- Born: Jennifer Dixon c. 1960 (age 65–66) White Plains, New York, United States
- Genres: Punk rock, psychobilly, rock
- Instrument(s): Bass guitar, guitar
- Website: www.furdixon.com

= Fur Dixon =

American singer-songwriter

Fur Dixon is an American singer, songwriter, bassist, guitarist and rock 'n' roll musician. She co-founded the Hollywood Hillbillys with guitarist and then-husband Gary Dickson in the mid-1980s and was the first bass player in any lineup of The Cramps to appear live in concert with the band.
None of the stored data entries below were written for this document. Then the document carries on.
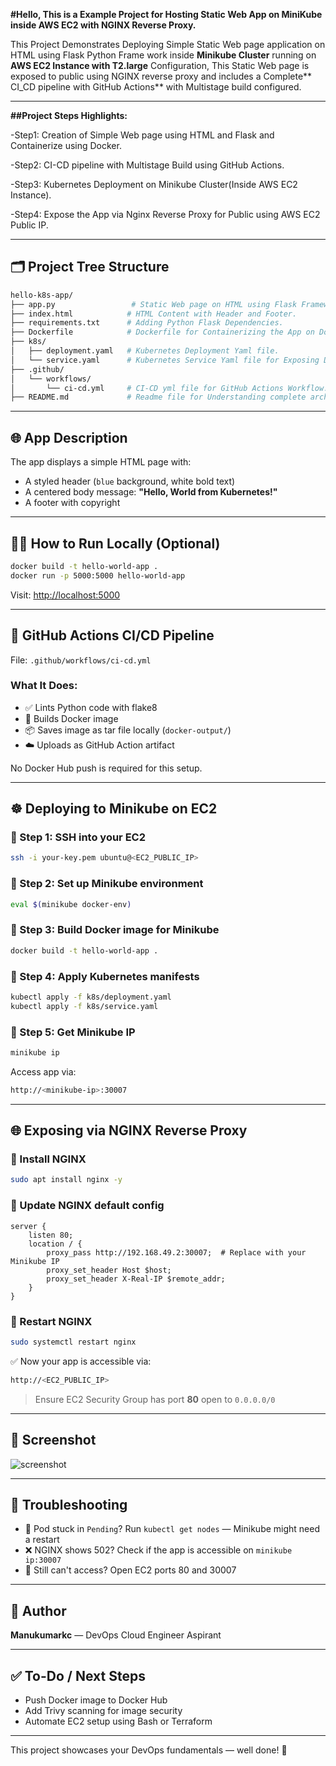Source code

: **#Hello, This is a Example Project for Hosting Static Web App on MiniKube inside AWS EC2 with NGINX Reverse Proxy.**


This Project Demonstrates Deploying Simple Static Web page application on HTML using Flask Python Frame work inside **Minikube Cluster** running on **AWS EC2 Instance with T2.large** Configuration, This Static Web page is exposed to public using NGINX reverse proxy and includes a Complete** CI_CD pipeline with GitHub Actions** with Multistage build configured.


---
**##Project Steps Highlights:**

-Step1: Creation of Simple Web page using HTML and Flask and Containerize using Docker.

-Step2: CI-CD pipeline with Multistage Build using GitHub Actions.

-Step3: Kubernetes Deployment on Minikube Cluster(Inside AWS EC2 Instance).

-Step4: Expose the App via Nginx Reverse Proxy for Public using AWS EC2 Public IP.
 
---

## 🗂 Project Tree Structure

```bash
hello-k8s-app/
├── app.py                 # Static Web page on HTML using Flask Framework.
├── index.html            # HTML Content with Header and Footer. 
├── requirements.txt      # Adding Python Flask Dependencies.
├── Dockerfile            # Dockerfile for Containerizing the App on Docker.
├── k8s/
│   ├── deployment.yaml   # Kubernetes Deployment Yaml file.
│   └── service.yaml      # Kubernetes Service Yaml file for Exposing Deployment on NodePort.
├── .github/
│   └── workflows/
│       └── ci-cd.yml     # CI-CD yml file for GitHub Actions Workflow.
├── README.md             # Readme file for Understanding complete architecture of Deployment process.
```

---

## 🌐 App Description

The app displays a simple HTML page with:
- A styled header (`blue` background, white bold text)
- A centered body message: **"Hello, World from Kubernetes!"**
- A footer with copyright

---

## 🧑‍💻 How to Run Locally (Optional)

```bash
docker build -t hello-world-app .
docker run -p 5000:5000 hello-world-app
```
Visit: [http://localhost:5000](http://localhost:5000)

---

## 🔧 GitHub Actions CI/CD Pipeline

File: `.github/workflows/ci-cd.yml`

### What It Does:
- ✅ Lints Python code with flake8
- 🐳 Builds Docker image
- 📦 Saves image as tar file locally (`docker-output/`)
- ☁️ Uploads as GitHub Action artifact

No Docker Hub push is required for this setup.

---

## ☸️ Deploying to Minikube on EC2

### 📌 Step 1: SSH into your EC2
```bash
ssh -i your-key.pem ubuntu@<EC2_PUBLIC_IP>
```

### 📌 Step 2: Set up Minikube environment
```bash
eval $(minikube docker-env)
```

### 📌 Step 3: Build Docker image for Minikube
```bash
docker build -t hello-world-app .
```

### 📌 Step 4: Apply Kubernetes manifests
```bash
kubectl apply -f k8s/deployment.yaml
kubectl apply -f k8s/service.yaml
```

### 📌 Step 5: Get Minikube IP
```bash
minikube ip
```
Access app via:
```bash
http://<minikube-ip>:30007
```

---

## 🌐 Exposing via NGINX Reverse Proxy

### 📌 Install NGINX
```bash
sudo apt install nginx -y
```

### 📌 Update NGINX default config
```nginx
server {
    listen 80;
    location / {
        proxy_pass http://192.168.49.2:30007;  # Replace with your Minikube IP
        proxy_set_header Host $host;
        proxy_set_header X-Real-IP $remote_addr;
    }
}
```

### 📌 Restart NGINX
```bash
sudo systemctl restart nginx
```

✅ Now your app is accessible via:
```bash
http://<EC2_PUBLIC_IP>
```

> Ensure EC2 Security Group has port **80** open to `0.0.0.0/0`

---

## 📸 Screenshot
![screenshot](./screenshot.png)

---

## 🧪 Troubleshooting

- 🔁 Pod stuck in `Pending`? Run `kubectl get nodes` — Minikube might need a restart
- ❌ NGINX shows 502? Check if the app is accessible on `minikube ip:30007`
- 🔐 Still can't access? Open EC2 ports 80 and 30007

---

## 🙌 Author
**Manukumarkc** — DevOps Cloud Engineer Aspirant

---

## ✅ To-Do / Next Steps
- Push Docker image to Docker Hub
- Add Trivy scanning for image security
- Automate EC2 setup using Bash or Terraform

---

This project showcases your DevOps fundamentals — well done! 🚀

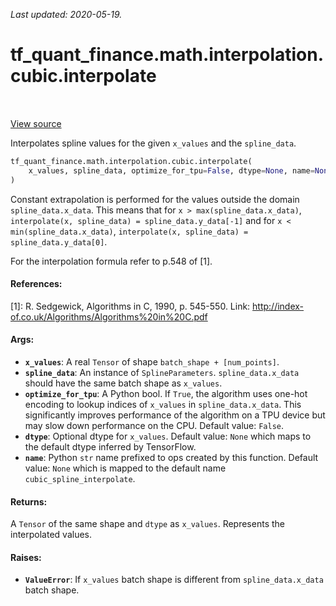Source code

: <!--
This file is generated by a tool. Do not edit directly.
For open-source contributions the docs will be updated automatically.
-->

*Last updated: 2020-05-19.*

<div itemscope itemtype="http://developers.google.com/ReferenceObject">
<meta itemprop="name" content="tf_quant_finance.math.interpolation.cubic.interpolate" />
<meta itemprop="path" content="Stable" />
</div>

# tf_quant_finance.math.interpolation.cubic.interpolate

<!-- Insert buttons and diff -->

<table class="tfo-notebook-buttons tfo-api" align="left">
</table>

<a target="_blank" href="https://github.com/google/tf-quant-finance/blob/master/tf_quant_finance/math/interpolation/cubic/cubic_interpolation.py">View source</a>



Interpolates spline values for the given `x_values` and the `spline_data`.

```python
tf_quant_finance.math.interpolation.cubic.interpolate(
    x_values, spline_data, optimize_for_tpu=False, dtype=None, name=None
)
```



<!-- Placeholder for "Used in" -->

Constant extrapolation is performed for the values outside the domain
`spline_data.x_data`. This means that for `x > max(spline_data.x_data)`,
`interpolate(x, spline_data) = spline_data.y_data[-1]`
and for  `x < min(spline_data.x_data)`,
`interpolate(x, spline_data) = spline_data.y_data[0]`.

For the interpolation formula refer to p.548 of [1].

#### References:
[1]: R. Sedgewick, Algorithms in C, 1990, p. 545-550.
  Link: http://index-of.co.uk/Algorithms/Algorithms%20in%20C.pdf

#### Args:


* <b>`x_values`</b>: A real `Tensor` of shape `batch_shape + [num_points]`.
* <b>`spline_data`</b>: An instance of `SplineParameters`. `spline_data.x_data` should
  have the same batch shape as `x_values`.
* <b>`optimize_for_tpu`</b>: A Python bool. If `True`, the algorithm uses one-hot
  encoding to lookup indices of `x_values` in `spline_data.x_data`. This
  significantly improves performance of the algorithm on a TPU device but
  may slow down performance on the CPU.
  Default value: `False`.
* <b>`dtype`</b>: Optional dtype for `x_values`.
  Default value: `None` which maps to the default dtype inferred by
  TensorFlow.
* <b>`name`</b>: Python `str` name prefixed to ops created by this function.
  Default value: `None` which is mapped to the default name
  `cubic_spline_interpolate`.


#### Returns:

A `Tensor` of the same shape and `dtype` as `x_values`. Represents
the interpolated values.



#### Raises:


* <b>`ValueError`</b>:   If `x_values` batch shape is different from `spline_data.x_data` batch
  shape.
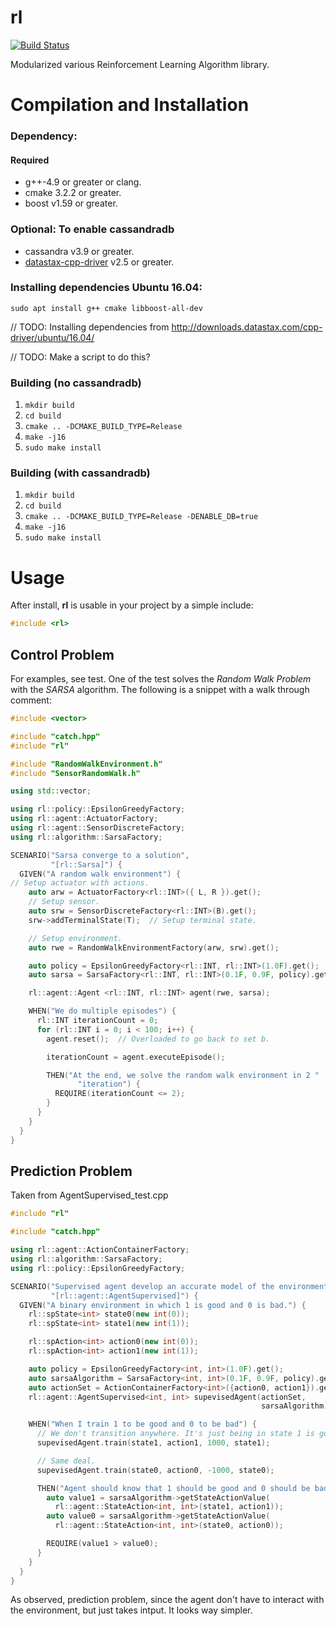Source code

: rl
===========

[![Build Status](http://ci.joeyandres.com/job/rl-unit-test-master/badge/icon)](http://ci.joeyandres.com/job/rl-unit-test-master/)

Modularized various Reinforcement Learning Algorithm library.

# Compilation and Installation

### Dependency:
#### Required
* g++-4.9 or greater or clang.
* cmake 3.2.2 or greater.
* boost v1.59 or greater.

### Optional: To enable cassandradb 
* cassandra v3.9 or greater.
* [datastax-cpp-driver](https://github.com/datastax/cpp-driver) v2.5 or greater.

### Installing dependencies Ubuntu 16.04:
`sudo apt install g++ cmake libboost-all-dev`

// TODO: Installing dependencies from http://downloads.datastax.com/cpp-driver/ubuntu/16.04/

// TODO: Make a script to do this?

### Building (no cassandradb)
1. `mkdir build`
2. `cd build`
3. `cmake .. -DCMAKE_BUILD_TYPE=Release`
4. `make -j16`
5. `sudo make install`

### Building  (with cassandradb)
1. `mkdir build`
2. `cd build`
3. `cmake .. -DCMAKE_BUILD_TYPE=Release -DENABLE_DB=true`
4. `make -j16`
5. `sudo make install`

# Usage

After install, **rl** is usable in your project by a simple include:

```c++
#include <rl>
```

## Control Problem
For examples, see test. One of the test solves the _Random Walk Problem_ with
the _SARSA_ algorithm. The following is a snippet with a walk through comment:

```c++
#include <vector>

#include "catch.hpp"
#include "rl"

#include "RandomWalkEnvironment.h"
#include "SensorRandomWalk.h"

using std::vector;

using rl::policy::EpsilonGreedyFactory;
using rl::agent::ActuatorFactory;
using rl::agent::SensorDiscreteFactory;
using rl::algorithm::SarsaFactory;

SCENARIO("Sarsa converge to a solution",
         "[rl::Sarsa]") {
  GIVEN("A random walk environment") {
// Setup actuator with actions.
    auto arw = ActuatorFactory<rl::INT>({ L, R }).get();
    // Setup sensor.
    auto srw = SensorDiscreteFactory<rl::INT>(B).get();
    srw->addTerminalState(T);  // Setup terminal state.

    // Setup environment.
    auto rwe = RandomWalkEnvironmentFactory(arw, srw).get();

    auto policy = EpsilonGreedyFactory<rl::INT, rl::INT>(1.0F).get();
    auto sarsa = SarsaFactory<rl::INT, rl::INT>(0.1F, 0.9F, policy).get();

    rl::agent::Agent <rl::INT, rl::INT> agent(rwe, sarsa);

    WHEN("We do multiple episodes") {
      rl::INT iterationCount = 0;
      for (rl::INT i = 0; i < 100; i++) {
        agent.reset();  // Overloaded to go back to set b.

        iterationCount = agent.executeEpisode();

        THEN("At the end, we solve the random walk environment in 2 "
               "iteration") {
          REQUIRE(iterationCount <= 2);
        }
      }
    }
  }
}
```

## Prediction Problem
Taken from AgentSupervised_test.cpp

```c++
#include "rl"

#include "catch.hpp"

using rl::agent::ActionContainerFactory;
using rl::algorithm::SarsaFactory;
using rl::policy::EpsilonGreedyFactory;

SCENARIO("Supervised agent develop an accurate model of the environment.",
         "[rl::agent::AgentSupervised]") {
  GIVEN("A binary environment in which 1 is good and 0 is bad.") {
    rl::spState<int> state0(new int(0));
    rl::spState<int> state1(new int(1));

    rl::spAction<int> action0(new int(0));
    rl::spAction<int> action1(new int(1));

    auto policy = EpsilonGreedyFactory<int, int>(1.0F).get();
    auto sarsaAlgorithm = SarsaFactory<int, int>(0.1F, 0.9F, policy).get();
    auto actionSet = ActionContainerFactory<int>({action0, action1}).get();
    rl::agent::AgentSupervised<int, int> supevisedAgent(actionSet,
                                                        sarsaAlgorithm);

    WHEN("When I train 1 to be good and 0 to be bad") {
      // We don't transition anywhere. It's just being in state 1 is good.
      supevisedAgent.train(state1, action1, 1000, state1);

      // Same deal.
      supevisedAgent.train(state0, action0, -1000, state0);

      THEN("Agent should know that 1 should be good and 0 should be bad") {
        auto value1 = sarsaAlgorithm->getStateActionValue(
          rl::agent::StateAction<int, int>(state1, action1));
        auto value0 = sarsaAlgorithm->getStateActionValue(
          rl::agent::StateAction<int, int>(state0, action0));

        REQUIRE(value1 > value0);
      }
    }
  }
}
```

As observed, prediction problem, since the agent don't have to interact with the environment,
but just takes intput. It looks way simpler.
She joined the band for their 1986 UK "A Date With Elvis Tour." She appears on The Cramps studio album A Date With Elvis, credited as a member of The McMartin Preschool Choir, singing backing vocals on the track "People Ain't No Good."

==Background==
Prior to the Hollywood Hillbillys, who were known for having live roosters and chickens onstage during their concerts, she was in The Whirlybirds.

After leaving The Cramps, she fronted the bands Blow Up and The Dixons and went on to release 3 full-length studio albums with folk/American singer guitarist Steve Werner. The duo also released a live album. She put together a new band called WTFUKUSHIMA! in 2016 and is releasing a new album in 2018.